Agua que cae (Literaria)


Por Santiago Cardozo González


En los días de lluvia el agua se filtraba por una de las paredes centrales del living. Contra los tapones de la luz, caía lenta en líneas paralelas hasta tocar el zócalo y, segundos después, el piso. Era preciso correr la mesa ratona de madera que se apoyaba en la pared y poner un trapo para evitar que, al cabo de un tiempo, se hiciera un pequeño charco que pudiera extenderse indefinidamente. La sensación de fragilidad y desamparo que tenía entonces frente al paciente trabajo erosivo de la naturaleza se quedó en mí para siempre; así, hoy día, ante una fuerte lluvia, reviso los rincones de las paredes que colindan con la azotea en busca de alguna gotera o algún signo de intromisión del agua que pudiera ponerme en alerta. 

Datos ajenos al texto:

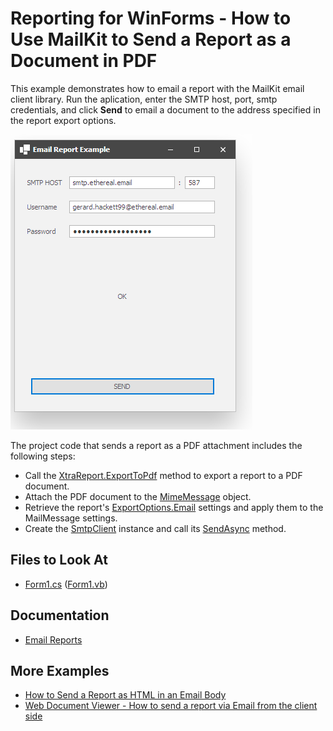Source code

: # Reporting for WinForms - How to Use MailKit to Send a Report as a Document in PDF 

This example demonstrates how to email a report with the MailKit email client library. Run the aplication, enter the SMTP host, port, smtp credentials, and click **Send** to email a document to the address specified in the report export options. 

![App Screenshot](Images/screenshot.png)

The project code that sends a report as a PDF attachment includes the following steps:

* Call the [XtraReport.ExportToPdf](https://docs.devexpress.com/XtraReports/DevExpress.XtraReports.UI.XtraReport.ExportToPdf.overloads) method to export a report to a PDF document.
* Attach the PDF document to the [MimeMessage](http://www.mimekit.net/docs/html/T_MimeKit_MimeMessage.htm) object.
* Retrieve the report's [ExportOptions.Email](https://docs.devexpress.com/CoreLibraries/DevExpress.XtraPrinting.EmailOptions) settings and apply them to the MailMessage settings.
* Create the [SmtpClient](http://www.mimekit.net/docs/html/T_MailKit_Net_Smtp_SmtpClient.htm) instance and call its [SendAsync](http://www.mimekit.net/docs/html/M_MailKit_MailTransport_SendAsync_3.htm) method.

<!-- default file list -->

## Files to Look At

- [Form1.cs](CS/Form1.cs) ([Form1.vb](VB/Form1.vb))

<!-- default file list end -->

## Documentation

- [Email Reports](http://docs.devexpress.devx/XtraReports/17634/detailed-guide-to-devexpress-reporting/store-and-distribute-reports/export-reports/email-reports)

## More Examples

- [How to Send a Report as HTML in an Email Body](https://github.com/DevExpress-Examples/Reporting_how-to-send-a-report-as-html-in-an-email-body-t314020)
- [Web Document Viewer - How to send a report via Email from the client side](https://github.com/DevExpress-Examples/Reporting_web-document-viewer-how-to-send-a-report-via-email-from-the-client-side-t566760)
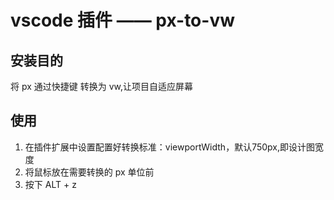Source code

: # vscode 插件 —— px-to-vw

## 安装目的
将 px 通过快捷键 转换为 vw,让项目自适应屏幕

## 使用
1. 在插件扩展中设置配置好转换标准：viewportWidth，默认750px,即设计图宽度
1. 将鼠标放在需要转换的 px 单位前
2. 按下 ALT + z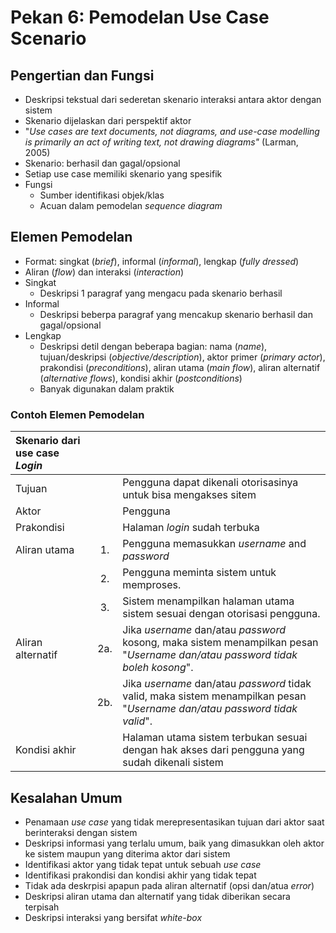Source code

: # Pekan 6: Pemodelan Use Case Scenario

## Pengertian dan Fungsi

- Deskripsi tekstual dari sederetan skenario interaksi antara aktor dengan sistem
- Skenario dijelaskan dari perspektif aktor
- "*Use cases are text documents, not diagrams, and use-case modelling is primarily an act of writing text, not drawing diagrams"* (Larman, 2005)
- Skenario: berhasil dan gagal/opsional
- Setiap use case memiliki skenario yang spesifik
- Fungsi
  - Sumber identifikasi objek/klas
  - Acuan dalam pemodelan *sequence diagram*

## Elemen Pemodelan

- Format: singkat (*brief*), informal (*informal*), lengkap (*fully dressed*)
- Aliran (*flow*) dan interaksi (*interaction*)
- Singkat
  - Deskripsi 1 paragraf yang mengacu pada skenario berhasil
- Informal
  - Deskripsi beberpa paragraf yang mencakup skenario berhasil dan gagal/opsional
- Lengkap
  - Deskripsi detil dengan beberapa bagian: nama (*name*), tujuan/deskripsi (*objective/description*), aktor primer (*primary actor*), prakondisi (*preconditions*), aliran utama (*main flow*), aliran alternatif (*alternative flows*), kondisi akhir (*postconditions*)
  - Banyak digunakan dalam praktik

### Contoh Elemen Pemodelan

|Skenario dari use case *Login*|||
|:---|:---:|:---|
|Tujuan||Pengguna dapat dikenali otorisasinya untuk bisa mengakses sitem|
|Aktor||Pengguna|
|Prakondisi||Halaman *login* sudah terbuka|
|Aliran utama|1.|Pengguna memasukkan *username* and *password*|
||2.|Pengguna meminta sistem untuk memproses.|
||3.|Sistem menampilkan halaman utama sistem sesuai dengan otorisasi pengguna.|
|Aliran alternatif|2a.|Jika *username* dan/atau *password* kosong, maka sistem menampilkan pesan "*Username dan/atau password tidak boleh kosong*".|
||2b.|Jika *username* dan/atau *password* tidak valid, maka sistem menampilkan pesan "*Username dan/atau password tidak valid*".|
|Kondisi akhir||Halaman utama sistem terbukan sesuai dengan hak akses dari pengguna yang sudah dikenali sistem|

## Kesalahan Umum

- Penamaan *use case* yang tidak merepresentasikan tujuan dari aktor saat berinteraksi dengan sistem
- Deskripsi informasi yang terlalu umum, baik yang dimasukkan oleh aktor ke sistem maupun yang diterima aktor dari sistem
- Identifikasi aktor yang tidak tepat untuk sebuah *use case*
- Identifikasi prakondisi dan kondisi akhir yang tidak tepat
- Tidak ada deskrpisi apapun pada aliran alternatif (opsi dan/atua *error*)
- Deskripsi aliran utama dan alternatif yang tidak diberikan secara terpisah
- Deskripsi interaksi yang bersifat *white-box*
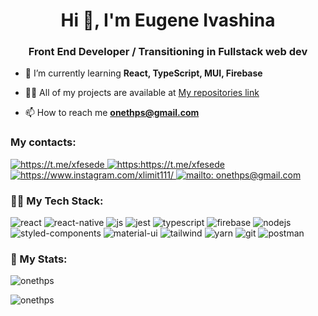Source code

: <h1 align="center">Hi 👋, I'm Eugene Ivashina</h1>
<h3 align="center">Front End Developer / Transitioning in Fullstack web dev</h3>

- 🌱 I’m currently learning **React, TypeScript, MUI, Firebase**

- 👨‍💻 All of my projects are available at [My repositories link](https://github.com/onethps?tab=repositories)

- 📫 How to reach me **onethps@gmail.com**

<h3 align="left">My contacts:</h3>
<p align="left">

<a href="https://t.me/xfesede" target="_blank">
<img src="https://img.shields.io/badge/Telegram-2CA5E0?style=for-the-badge&logo=telegram&logoColor=white" alt="https://t.me/xfesede"/>
</a>
<a href="https://www.linkedin.com/in/eugen-ivashina/" target="_blank">
<img src="https://img.shields.io/badge/LinkedIn-0077B5?style=for-the-badge&logo=linkedin&logoColor=white" alt="https:https://t.me/xfesede" />
</a>
<a href="https://www.instagram.com/xlimit111/" target="_blank">
<img src="https://img.shields.io/badge/Instagram-E4405F?style=for-the-badge&logo=instagram&logoColor=white" alt="https://www.instagram.com/xlimit111/"/>
</a>
<a href="mailto: onethps@gmail.com" target="_blank">
<img src="https://img.shields.io/badge/Gmail-D14836?style=for-the-badge&logo=gmail&logoColor=white" alt="mailto: onethps@gmail.com"/>
</a>

</p>

<h3 align="left">👨‍💻 My Tech Stack:</h3>

<p align='left'>
<img alt='react' src='https://img.shields.io/badge/react-%2320232a.svg?style=for-the-badge&logo=react&logoColor=%2361DAFB'>
<img alt='react-native' src='https://img.shields.io/badge/react_native-%2320232a.svg?style=for-the-badge&logo=react&logoColor=%2361DAFB'>
 <img alt='js' src='https://img.shields.io/badge/JavaScript-323330?style=for-the-badge&logo=javascript&logoColor=F7DF1E'>
   <img alt='jest' src='https://img.shields.io/badge/Jest-C21325?style=for-the-badge&logo=jest&logoColor=white'>
 <img alt='typescript' src='https://img.shields.io/badge/TypeScript-007ACC?style=for-the-badge&logo=typescript&logoColor=white'>
 <img alt='firebase' src='https://img.shields.io/badge/firebase-ffca28?style=for-the-badge&logo=firebase&logoColor=black'> 
 <img alt='nodejs' src='https://img.shields.io/badge/Node.js-339933?style=for-the-badge&logo=nodedotjs&logoColor=white'>
  <img alt='styled-components' src='https://img.shields.io/badge/styled--components-DB7093?style=for-the-badge&logo=styled-components&logoColor=white'>   
   <img alt='material-ui' src='https://img.shields.io/badge/Material%20UI-007FFF?style=for-the-badge&logo=mui&logoColor=white'>  
  <img alt='tailwind' src='https://img.shields.io/badge/Tailwind_CSS-38B2AC?style=for-the-badge&logo=tailwind-css&logoColor=white'>  
  <img alt='yarn' src='https://img.shields.io/badge/Yarn-2C8EBB?style=for-the-badge&logo=yarn&logoColor=white'> 
   <img alt='git' src='https://img.shields.io/badge/GitHub-100000?style=for-the-badge&logo=github&logoColor=white'>  
    <img alt='postman' src='https://img.shields.io/badge/Postman-FF6C37?style=for-the-badge&logo=Postman&logoColor=white'>

 
 
 
 
</p>

 <h3 align="left">📝 My Stats:</h3>

<p align='left'>
<p><img src="https://github-readme-stats.vercel.app/api?username=onethps&show_icons=true&theme=radical" alt="onethps" /></p>
<p><img src="https://github-readme-stats.vercel.app/api/top-langs/?username=marinadegames&layout=compact&theme=radical" alt="onethps" /></p>
</p>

Las gotas que ayer procedían por las rajaduras del techo golpeaban a intervalos regulares en las ollas que buscaban contener la intromisión. El ruido de la lata, hasta que la olla comenzaba a llenarse, se iba haciendo cada vez más intolerable, como si a cada golpecito la rajadura de la que provenía el agua se fuera desangrando precipitadamente, permitiendo que la gotera pasara a catarata. Neuróticas primero y paranoicas después, las gotas que, más tarde, quedaban absorbidas en el agua acumulada me provocaban la vigilante expectación de su desborde. 

La lluvia no es, como explica el diccionario, “agua que cae”: es la penetración de la delicada violencia del planeta en el seno de la intimidad doméstica, que viene a recordarnos la frágil protección ancestral del hogar.